Irlanda vs. Portugal

O desejo manifestado pela Irlanda em regressar aos mercados pelo seu próprio pé – isto é, sem a rede de segurança de um Programa Cautelar – gerou um debate acalorado em torno dos requisitos que viabilizam esta opção. Um dos argumentos mais repetido é que a Irlanda faz um ajustamento mais duro do que o português, e que foi este espírito voluntarista e espartano que a credibilizou junto dos mercados internacionais. Esta conclusão tem provavelmente um fundo de verdade; mas convém introduzir algumas nuances.

Vários jornais e artigos de opinião sugerem comparações e chegam a números que são, a todos os títulos, aberrantes. Por exemplo, é muito repetido um suposto “corte de despesa” irlandês no valor de quase 30 mil milhões de euros – cerca de 30% do PIB. Fala-se também em ajustamentos da ordem dos 20 pontos percentuais do Produto.

Grande parte desta confusão resulta do facto de se comparar o incomparável. O saldo orçamental irlandês de 2010 está artificialmente empolado pela ajuda à banca, que aparece nas contas como uma medida one-off nesse ano e que, desaparecendo daí em diante, produz uma melhoria automática do défice público. Essa ajuda, por sua vez, implica uma subida brutal da dívida pública. A despesa com juros correspondente faz disparar os gastos e torna difíceis as comparações de despesa corrente ao longo dos vários anos.

Não há formas perfeitas de medir a austeridade, mas há pelo menos alguns métodos que permitem ultrapassar estes inconvenientes. O primeiro é comparar a variação de saldos estruturais. O segundo consiste em somar as medidas de consolidação em volume (para perceber melhor as duas opções, ler este post). Os resultados, para o período 2010-2013, aparecem em baixo.

Sem título

As duas medidas dão resultados sensivelmente semelhantes e mostram que o ajustamento português até terá sido mais acentuado do que o irlandês. Apesar de os cálculos estarem ligeiramente enviesados devido à escolha do ano de base (2011, quando Portugal começou a consolidar mas a Irlanda já levava um ano de austeridade), corrigir este factor não alteraria substancialmente as conclusões: não parece haver razões para acreditar que o Governo irlandês foi mais duro do que o português.

Como se justifica então as condições que a Irlanda consegue obter nas emissões de dívida pública? Provavelmente, é uma questão de expectativas. Os mercados interessam-se com a solvência dos Estados – uma condição que não depende apenas da orientação da política orçamental hoje mas também da orientação esperada que a mesma política orçamental terá amanhã. As medidas de austeridade só são úteis se houver a certeza de que não serão revertidas num período posterior. A condição essencial é a credibilidade.

No caso português, os pacotes de austeridade melhoram a situação orçamental, mas não dão indicações seguras em relação ao futuro da política orçamental.
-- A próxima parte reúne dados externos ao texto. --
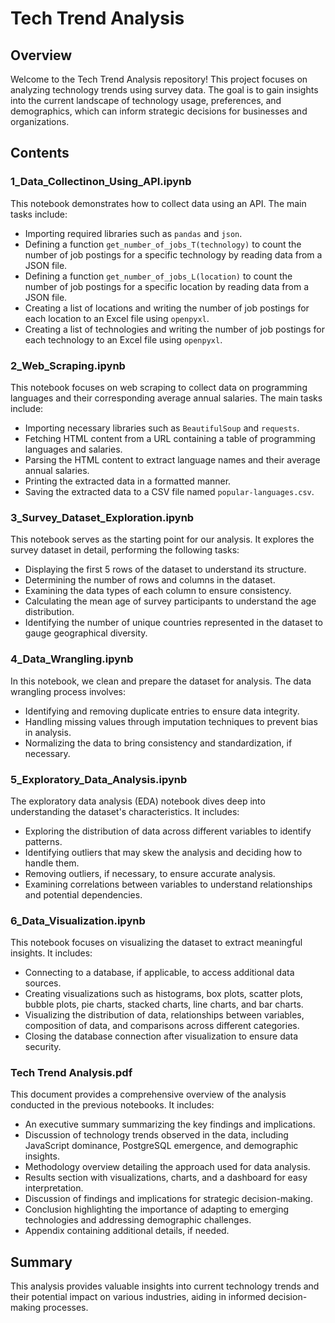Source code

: # Tech Trend Analysis

## Overview

Welcome to the Tech Trend Analysis repository! This project focuses on analyzing technology trends using survey data. The goal is to gain insights into the current landscape of technology usage, preferences, and demographics, which can inform strategic decisions for businesses and organizations.

## Contents

### 1_Data_Collectinon_Using_API.ipynb

This notebook demonstrates how to collect data using an API. The main tasks include:

- Importing required libraries such as `pandas` and `json`.
- Defining a function `get_number_of_jobs_T(technology)` to count the number of job postings for a specific technology by reading data from a JSON file.
- Defining a function `get_number_of_jobs_L(location)` to count the number of job postings for a specific location by reading data from a JSON file.
- Creating a list of locations and writing the number of job postings for each location to an Excel file using `openpyxl`.
- Creating a list of technologies and writing the number of job postings for each technology to an Excel file using `openpyxl`.

### 2_Web_Scraping.ipynb

This notebook focuses on web scraping to collect data on programming languages and their corresponding average annual salaries. The main tasks include:

- Importing necessary libraries such as `BeautifulSoup` and `requests`.
- Fetching HTML content from a URL containing a table of programming languages and salaries.
- Parsing the HTML content to extract language names and their average annual salaries.
- Printing the extracted data in a formatted manner.
- Saving the extracted data to a CSV file named `popular-languages.csv`.

### 3_Survey_Dataset_Exploration.ipynb

This notebook serves as the starting point for our analysis. It explores the survey dataset in detail, performing the following tasks:

- Displaying the first 5 rows of the dataset to understand its structure.
- Determining the number of rows and columns in the dataset.
- Examining the data types of each column to ensure consistency.
- Calculating the mean age of survey participants to understand the age distribution.
- Identifying the number of unique countries represented in the dataset to gauge geographical diversity.

### 4_Data_Wrangling.ipynb

In this notebook, we clean and prepare the dataset for analysis. The data wrangling process involves:

- Identifying and removing duplicate entries to ensure data integrity.
- Handling missing values through imputation techniques to prevent bias in analysis.
- Normalizing the data to bring consistency and standardization, if necessary.

### 5_Exploratory_Data_Analysis.ipynb

The exploratory data analysis (EDA) notebook dives deep into understanding the dataset's characteristics. It includes:

- Exploring the distribution of data across different variables to identify patterns.
- Identifying outliers that may skew the analysis and deciding how to handle them.
- Removing outliers, if necessary, to ensure accurate analysis.
- Examining correlations between variables to understand relationships and potential dependencies.

### 6_Data_Visualization.ipynb

This notebook focuses on visualizing the dataset to extract meaningful insights. It includes:

- Connecting to a database, if applicable, to access additional data sources.
- Creating visualizations such as histograms, box plots, scatter plots, bubble plots, pie charts, stacked charts, line charts, and bar charts.
- Visualizing the distribution of data, relationships between variables, composition of data, and comparisons across different categories.
- Closing the database connection after visualization to ensure data security.

### Tech Trend Analysis.pdf

This document provides a comprehensive overview of the analysis conducted in the previous notebooks. It includes:

- An executive summary summarizing the key findings and implications.
- Discussion of technology trends observed in the data, including JavaScript dominance, PostgreSQL emergence, and demographic insights.
- Methodology overview detailing the approach used for data analysis.
- Results section with visualizations, charts, and a dashboard for easy interpretation.
- Discussion of findings and implications for strategic decision-making.
- Conclusion highlighting the importance of adapting to emerging technologies and addressing demographic challenges.
- Appendix containing additional details, if needed.

## Summary

This analysis provides valuable insights into current technology trends and their potential impact on various industries, aiding in informed decision-making processes.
As medidas são apresentadas como uma condição imposta pelos credores para concederem financiamento a Portugal, são permanentemente postas em causa pelas principais forças sociais e políticas e o espectro da renegociação da dívida paira sempre no horizonte. A isto soma-se o facto, bastante problemático, de a consolidação só ter efectivamente começado em 2011, quando a Troika aterrou em Portugal. Tudo isto reforça a percepção dos credores de que a austeridade é feita muito mais por obrigação do que por convicção. Os cortes salariais são muito mais uma medida do nosso desespero do que da nossa credibilidade.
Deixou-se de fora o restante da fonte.